Składniki (na 4-5 porcji)
- 4 filety (ok. 0,5 kg) wybranej ryby (dorsz, mintaj, miruna), świeżej lub mrożonej
- 4 duże marchewki (0,5 kg)
- 2 korzenie pietruszki
- pół korzenia selera
- jedna duża cebula
- 5-6 łyżek oleju
- 3 szklanki wody
- przyprawy: 3 listki laurowe, 5 kulek ziela angielskiego, 8 ziarenek pieprzu czarnego, sól, pieprz mielony, cukier
- pół łyżeczki słodkiej papryki
- mały słoiczek koncentratu pomidorowego
- opcjonalnie: 4-5 łyżek ketchupu pikantnego
- drobina soku z cytryny
- do smażenia ryby: bułka tarta, jajko i olej
Przygotowanie
Jeśli używamy ryby mrożonej, to należy ją rozmrozić, oprószyć solą oraz pieprzem i odstawić.
Marchew, pietruszkę i selera obieramy i ścieramy na tarce o grubych oczkach. Cebulę obieramy oraz kroimy w kostkę. W większym garnku rozgrzewamy olej i wrzucamy wszystkie warzywa. Przez chwilkę smażymy, a następnie podlewamy wszystko wodą, dodajemy listki laurowe, ziele angielskie, pieprz czarny, przykrywamy garnek i dusimy wszystko przez około godzinę na niewielkim ogniu. Po tym czasie warzywa powinny być miękkie. Następnie dodajemy koncentrat pomidorowy, ketchup, paprykę, sól i mielony pieprz. Ketchup podbije jeszcze smak, ale nie należy z nim przesadzać, bo danie może wyjść zbyt słodkie. Mieszamy i próbujemy.
Jeśli warzywa są kwaśne, to dosładzamy cukrem oraz ewentualnie doprawiamy solą i pieprzem. Gdyby część wody wyparowała, to warto jeszcze dolać odrobinę, ponieważ, warzywa nie powinny być “suche”. Woda w połączeniu z koncentratem i ketchupem utworzy gęsty pomidorowy sos, który obtoczy warzywa. Po doprawieniu, garnek przykrywamy i wyłączmy gaz i pozwalamy smakom się przegryźć. W tym czasie przygotujemy rybę.
W wersji dla bardziej leniwych, a jednocześnie wersji beztłuszczowej, filety skrapiamy sokiem z cytryny, oprószamy ziołami, zawijamy w folię i pieczemy w piekarniku przez około 20 minut (180 stopni). Po upieczeniu rybę wyciągamy z folii i dzielimy na mniejsze kawałki ( każdy filet na 3-4 części).

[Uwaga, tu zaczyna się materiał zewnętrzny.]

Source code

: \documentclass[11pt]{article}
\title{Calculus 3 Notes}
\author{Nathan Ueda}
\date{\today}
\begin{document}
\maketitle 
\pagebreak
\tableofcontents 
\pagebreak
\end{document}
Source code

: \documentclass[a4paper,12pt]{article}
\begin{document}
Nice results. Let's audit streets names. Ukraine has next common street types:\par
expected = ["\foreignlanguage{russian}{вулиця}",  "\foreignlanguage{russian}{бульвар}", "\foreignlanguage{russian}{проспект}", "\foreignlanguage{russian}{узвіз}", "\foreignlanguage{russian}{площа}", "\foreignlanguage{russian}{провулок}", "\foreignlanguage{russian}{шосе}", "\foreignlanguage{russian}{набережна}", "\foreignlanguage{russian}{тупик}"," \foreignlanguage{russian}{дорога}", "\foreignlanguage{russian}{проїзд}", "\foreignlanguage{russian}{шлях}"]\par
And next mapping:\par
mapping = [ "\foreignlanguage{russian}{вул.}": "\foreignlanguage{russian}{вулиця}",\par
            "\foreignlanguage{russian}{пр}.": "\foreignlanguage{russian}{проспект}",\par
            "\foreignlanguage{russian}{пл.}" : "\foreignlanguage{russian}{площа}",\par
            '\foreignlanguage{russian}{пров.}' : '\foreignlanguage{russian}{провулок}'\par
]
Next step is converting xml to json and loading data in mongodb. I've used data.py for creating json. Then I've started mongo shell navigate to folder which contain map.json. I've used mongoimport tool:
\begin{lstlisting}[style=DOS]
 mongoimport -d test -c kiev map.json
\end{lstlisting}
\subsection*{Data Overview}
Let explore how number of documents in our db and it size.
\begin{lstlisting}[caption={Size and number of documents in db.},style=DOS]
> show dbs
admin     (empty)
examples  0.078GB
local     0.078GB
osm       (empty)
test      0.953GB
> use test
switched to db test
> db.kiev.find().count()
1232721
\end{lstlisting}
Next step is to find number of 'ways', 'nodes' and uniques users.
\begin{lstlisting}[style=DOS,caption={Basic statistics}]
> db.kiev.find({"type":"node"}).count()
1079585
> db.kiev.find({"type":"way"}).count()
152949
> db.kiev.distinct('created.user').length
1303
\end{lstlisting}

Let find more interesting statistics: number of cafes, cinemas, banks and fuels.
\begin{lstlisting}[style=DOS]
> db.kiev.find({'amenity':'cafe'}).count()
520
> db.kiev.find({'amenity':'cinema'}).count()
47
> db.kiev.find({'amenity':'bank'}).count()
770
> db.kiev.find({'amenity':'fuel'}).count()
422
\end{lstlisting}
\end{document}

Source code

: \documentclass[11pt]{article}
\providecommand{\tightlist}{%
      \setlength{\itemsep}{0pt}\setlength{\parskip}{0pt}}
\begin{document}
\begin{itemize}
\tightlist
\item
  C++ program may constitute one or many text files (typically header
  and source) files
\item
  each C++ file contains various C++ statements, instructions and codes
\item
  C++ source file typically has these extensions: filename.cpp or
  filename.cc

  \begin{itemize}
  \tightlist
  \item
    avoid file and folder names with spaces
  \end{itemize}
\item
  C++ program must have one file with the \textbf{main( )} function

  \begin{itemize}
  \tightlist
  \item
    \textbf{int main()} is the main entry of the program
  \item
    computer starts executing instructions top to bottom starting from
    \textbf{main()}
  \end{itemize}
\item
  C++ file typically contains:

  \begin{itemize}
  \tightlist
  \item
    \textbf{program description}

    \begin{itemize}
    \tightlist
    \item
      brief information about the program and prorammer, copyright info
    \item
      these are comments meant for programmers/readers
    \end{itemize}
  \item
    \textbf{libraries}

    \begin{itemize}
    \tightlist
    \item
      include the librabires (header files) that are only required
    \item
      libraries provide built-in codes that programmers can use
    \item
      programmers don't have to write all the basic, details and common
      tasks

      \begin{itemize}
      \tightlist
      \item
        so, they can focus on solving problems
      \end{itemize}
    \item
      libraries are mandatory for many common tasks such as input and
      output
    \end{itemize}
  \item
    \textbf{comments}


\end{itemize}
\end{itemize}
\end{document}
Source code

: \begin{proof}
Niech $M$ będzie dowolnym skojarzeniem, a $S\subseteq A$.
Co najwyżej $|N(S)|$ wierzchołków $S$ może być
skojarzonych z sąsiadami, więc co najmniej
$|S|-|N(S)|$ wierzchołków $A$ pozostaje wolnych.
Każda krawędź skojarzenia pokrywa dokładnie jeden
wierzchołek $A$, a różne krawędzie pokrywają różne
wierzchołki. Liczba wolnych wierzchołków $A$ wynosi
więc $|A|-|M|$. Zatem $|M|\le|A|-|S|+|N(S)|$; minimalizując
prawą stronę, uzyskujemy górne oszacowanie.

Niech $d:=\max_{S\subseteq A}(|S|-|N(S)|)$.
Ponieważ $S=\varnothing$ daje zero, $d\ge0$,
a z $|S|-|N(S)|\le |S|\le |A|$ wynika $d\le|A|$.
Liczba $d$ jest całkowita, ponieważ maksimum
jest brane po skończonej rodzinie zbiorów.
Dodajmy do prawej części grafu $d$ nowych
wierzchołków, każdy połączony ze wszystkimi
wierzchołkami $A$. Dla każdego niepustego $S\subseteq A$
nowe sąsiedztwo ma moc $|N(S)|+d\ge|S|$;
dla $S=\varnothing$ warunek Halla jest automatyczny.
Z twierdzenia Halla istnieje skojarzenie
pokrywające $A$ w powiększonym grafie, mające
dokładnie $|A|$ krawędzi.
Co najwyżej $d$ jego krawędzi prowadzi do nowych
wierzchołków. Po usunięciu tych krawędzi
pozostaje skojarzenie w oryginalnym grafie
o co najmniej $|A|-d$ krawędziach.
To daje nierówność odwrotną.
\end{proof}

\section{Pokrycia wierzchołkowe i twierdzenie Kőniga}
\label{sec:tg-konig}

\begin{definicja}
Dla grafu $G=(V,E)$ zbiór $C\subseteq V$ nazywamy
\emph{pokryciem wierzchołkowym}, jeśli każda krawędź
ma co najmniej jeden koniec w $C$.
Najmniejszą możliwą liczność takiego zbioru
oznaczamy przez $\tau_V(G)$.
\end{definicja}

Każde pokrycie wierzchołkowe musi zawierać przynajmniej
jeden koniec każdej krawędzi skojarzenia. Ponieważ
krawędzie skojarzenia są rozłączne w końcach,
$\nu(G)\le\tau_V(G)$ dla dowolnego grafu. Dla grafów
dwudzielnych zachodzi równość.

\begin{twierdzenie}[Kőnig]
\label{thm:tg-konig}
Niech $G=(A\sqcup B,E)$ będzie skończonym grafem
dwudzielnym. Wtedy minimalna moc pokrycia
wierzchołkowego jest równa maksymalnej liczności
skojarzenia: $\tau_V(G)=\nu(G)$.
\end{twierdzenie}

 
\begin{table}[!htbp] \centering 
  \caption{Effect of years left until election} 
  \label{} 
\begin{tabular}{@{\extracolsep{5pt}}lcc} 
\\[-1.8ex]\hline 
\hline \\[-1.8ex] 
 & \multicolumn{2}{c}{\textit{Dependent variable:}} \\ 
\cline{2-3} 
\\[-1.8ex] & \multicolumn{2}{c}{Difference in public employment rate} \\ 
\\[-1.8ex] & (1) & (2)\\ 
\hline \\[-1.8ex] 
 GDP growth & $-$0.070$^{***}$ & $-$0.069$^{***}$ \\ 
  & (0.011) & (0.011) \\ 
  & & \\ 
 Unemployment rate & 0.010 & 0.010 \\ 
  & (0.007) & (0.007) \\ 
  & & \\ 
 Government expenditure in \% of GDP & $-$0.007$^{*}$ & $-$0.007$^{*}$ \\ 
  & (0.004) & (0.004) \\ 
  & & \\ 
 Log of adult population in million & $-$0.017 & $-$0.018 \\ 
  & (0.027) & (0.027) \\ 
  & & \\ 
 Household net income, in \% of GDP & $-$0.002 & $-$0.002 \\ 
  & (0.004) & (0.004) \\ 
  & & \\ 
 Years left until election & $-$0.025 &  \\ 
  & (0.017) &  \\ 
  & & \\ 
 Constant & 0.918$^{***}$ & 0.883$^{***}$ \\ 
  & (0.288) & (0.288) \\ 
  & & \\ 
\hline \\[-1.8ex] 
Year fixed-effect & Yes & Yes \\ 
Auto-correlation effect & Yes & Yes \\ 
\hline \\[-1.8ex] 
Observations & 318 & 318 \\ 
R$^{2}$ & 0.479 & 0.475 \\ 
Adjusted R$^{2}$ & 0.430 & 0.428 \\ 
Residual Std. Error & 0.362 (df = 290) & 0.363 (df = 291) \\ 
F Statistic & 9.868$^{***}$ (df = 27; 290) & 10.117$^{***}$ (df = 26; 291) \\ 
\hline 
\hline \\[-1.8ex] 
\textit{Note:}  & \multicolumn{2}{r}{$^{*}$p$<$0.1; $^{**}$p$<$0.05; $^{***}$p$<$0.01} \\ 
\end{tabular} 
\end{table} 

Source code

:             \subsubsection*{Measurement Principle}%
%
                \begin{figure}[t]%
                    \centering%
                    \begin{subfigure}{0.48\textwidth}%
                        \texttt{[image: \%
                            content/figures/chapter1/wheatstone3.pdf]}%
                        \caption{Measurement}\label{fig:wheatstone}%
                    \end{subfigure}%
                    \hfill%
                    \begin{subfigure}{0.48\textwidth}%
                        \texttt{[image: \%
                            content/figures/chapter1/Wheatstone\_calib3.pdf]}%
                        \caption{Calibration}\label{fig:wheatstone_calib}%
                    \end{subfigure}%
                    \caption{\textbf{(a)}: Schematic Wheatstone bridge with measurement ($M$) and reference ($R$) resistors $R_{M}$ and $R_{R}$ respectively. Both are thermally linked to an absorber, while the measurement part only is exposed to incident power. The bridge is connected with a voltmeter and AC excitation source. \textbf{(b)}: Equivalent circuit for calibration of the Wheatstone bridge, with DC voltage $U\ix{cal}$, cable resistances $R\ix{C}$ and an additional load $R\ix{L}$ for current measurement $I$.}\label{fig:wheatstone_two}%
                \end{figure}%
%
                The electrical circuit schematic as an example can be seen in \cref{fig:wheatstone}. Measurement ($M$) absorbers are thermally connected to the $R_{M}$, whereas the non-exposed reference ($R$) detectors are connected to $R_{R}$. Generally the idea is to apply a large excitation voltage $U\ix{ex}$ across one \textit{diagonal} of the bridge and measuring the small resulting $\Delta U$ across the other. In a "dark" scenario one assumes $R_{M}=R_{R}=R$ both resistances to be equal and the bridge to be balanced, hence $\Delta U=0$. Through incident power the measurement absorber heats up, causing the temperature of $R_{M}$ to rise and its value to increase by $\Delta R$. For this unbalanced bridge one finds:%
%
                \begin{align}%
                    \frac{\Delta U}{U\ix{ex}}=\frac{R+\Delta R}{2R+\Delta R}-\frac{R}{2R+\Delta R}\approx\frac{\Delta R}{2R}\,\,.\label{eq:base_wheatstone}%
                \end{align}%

W wersji tradycyjnej każdy filet doprawiamy sokiem z cytryny i ziołami i każdy kroimy w mniejsze kawałki (o szerokości około 5-6 cm). Następnie obtaczamy w rozkłóconym jajku, bułce tartej i smażymy z każdej strony na złoto na dobrze rozgrzanym oleju. Następnie odsączamy z nadmiaru tłuszczu.
Kiedy ryba jest już gotowa, zabieramy się za składanie dania. Możemy to robić bezpośrednio w garnku, czyli kawałki ryby “powciskać” w warzywa dość ciasno. Jednak ten sposób jest mniej estetyczny, więc polecam zrobić to w większym naczyniu żaroodpornym.
Na dno naczynia kładziemy kila łyżek warzyw, które płasko rozsmarowujemy. Następnie kładziemy kawałki ryby i znowu warzywa. I tak przekładamy warstwami aż wykorzystamy wszystkie składniki. Odkładamy i pozwalamy smakom się przegryźć i rybie nasiąknąć sosem i aromatem warzyw.
Gotowe, można jeść na zimno lub podgrzać w piekarniku.
Smacznego!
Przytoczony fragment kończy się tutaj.